When setting off on a new trip there are always safety concerns that factor into the decision-making process of where to go. Is there a lot of crime? What’s the political climate right now? What do they think about Americans?
As a person of color all of these factors are taken into account, but there’s always an additional level of concern. I’m not just worried about whether or not there’s a government travel warning, I’m always worried about whether or not I’ll be welcomed in that place.
Will I be the only black person there, stick out like a sore thumb, and be gawked at? Will I be treated differently? Is someone going to try to touch my hair?
All of these thoughts come to mind when I’m planning a trip, but it’s not just my own thoughts that play a role in pre-travel jitters. The real and well-meaning concerns of others are also a factor.
Prior to leaving for a trip I’m often warned about racism in various places or asked if I will really be okay wherever I’m going. There are some warnings that come from personal experience and some from lingering conceptions.
These concerns stem from a long history of the reality that many places have quite literally been dangerous for our community to travel. It also continues the oral and written tradition of passing along which places are safe and which should be avoided, such as the advice once offered in The Negro Travelers’ Green Book.
In addition to the warnings of others there are also perceptions in my own head that make me nervous about going certain places.
In spite of warnings and reservations I generally travel on. My curiosity about new places and desire to visit other countries usually outweighs my concern about potentially uncomfortable situations. If I haven’t heard any first-hand accounts that are so egregious they would make me want to alter any plans I will continue with my trip.
I’ve had overall positive experiences most places I’ve been, but some places stood out more than others.
Before I went to Ireland I wasn’t sure what I should expect culturally. In my head I pictured Irish people as red-haired, green-eyed, and freckled. How would I fit in there?
While there I stayed with a friend’s family who made me feel like one of their own. And in Dublin I was amazed at the diversity I saw. Walking down the street there were people of so many hues. When I went to see Beyoncé in concert I thought she and I might be the only black women there, but that was not the case.
Ireland really surprised me and opened my eyes. Most of the Irish people I’ve had the pleasure to know seem to have more cultural awareness than even people in the US. It is now one of my favorite places where I will continue to return.
I was also pleasantly surprised by my experience in the Scandinavian countries, especially Norway. In a land of tall, blonde descendants of Vikings, I didn’t know how I would be received.

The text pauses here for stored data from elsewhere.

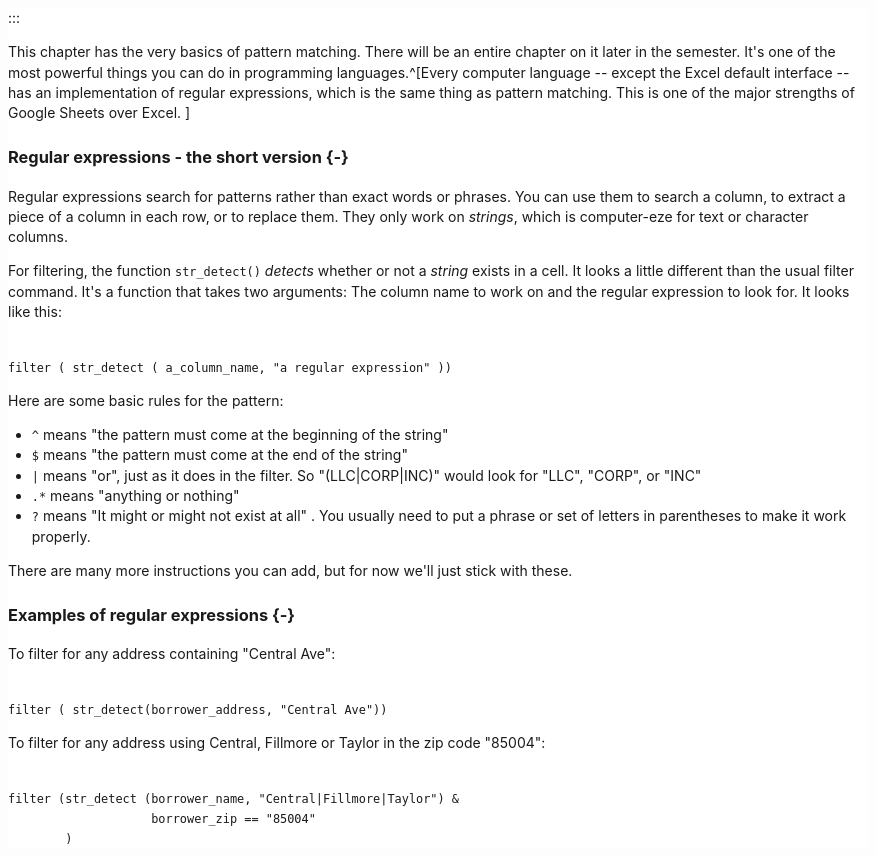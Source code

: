 ::: 

This chapter has the very basics of pattern matching. There will be an entire chapter on it later in the semester. It's one of the most powerful things you can do in programming languages.^[Every computer language -- except the Excel default interface -- has an implementation of regular expressions, which is the same thing as pattern matching. This is one of the major strengths of Google Sheets over Excel. ]

### Regular expressions - the short version  {-}

Regular expressions search for patterns rather than exact words or phrases. You can use them to search a column, to extract a piece of a column in each row, or to replace them. They only work on *strings*, which is computer-eze for text or character columns. 

For filtering, the function `str_detect()`  *detects* whether or not a *string*  exists in a cell. It looks a little different than the usual filter command. It's a function that takes two arguments: The column name to work on and the regular expression to look for. It looks like this: 


```markdown

filter ( str_detect ( a_column_name, "a regular expression" ))

```

Here are some basic rules for the pattern: 

* `^` means "the pattern must come at the beginning of the string"
* `$` means "the pattern must come at the end of the string"
* `|` means "or", just as it does in the filter. So "(LLC|CORP|INC)" would look for "LLC", "CORP", or "INC"
* `.*` means "anything or nothing" 
* `?` means "It might or might not exist at all" . You usually need to put a phrase or set of letters in parentheses to make it work properly. 

There are many more instructions you can add, but for now we'll just stick with these. 

### Examples of regular expressions {-}


To filter for any address containing "Central Ave":

```markdown

filter ( str_detect(borrower_address, "Central Ave"))

```


To filter for any address using Central, Fillmore or Taylor in the zip code "85004": 

```markdown

filter (str_detect (borrower_name, "Central|Fillmore|Taylor") &  
                    borrower_zip == "85004"
        )

```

It’s not like Oslo is the world’s melting pot, but based on my initial expectations I was amazed by the number of people of color I saw there as well.
I was also amazed by the fact that multiple people in Oslo came up to me speaking Norwegian. It was a sign to me that I wasn’t immediately treated as an “other” as I have been in so many places.
Another pleasant experience was in Italy. I received, by far, the most compliments on my hair while I was there. It wasn’t like people were confused by it or treated it like some sort of oddity, it seemed like people just generally thought it looked nice, which was refreshing. AND NOBODY TRIED TO TOUCH IT!
I have, however, had a couple situations that were not so great. They both took place in Croatia, although one occurrence had nothing to do with the location.
In Dubrovnik I stood in front of the Old Town gates trying to determine where to go next. As I looked down at my map I felt someone come stand next to me. Assuming it was a pickpocket I instinctively grabbed my purse extra tight.
As I looked up I saw that a woman had come to stand extremely close to me. She wasn’t looking at me though, she was looking straight ahead. I followed her gaze and saw that a man who appeared to be her husband was holding up a camera.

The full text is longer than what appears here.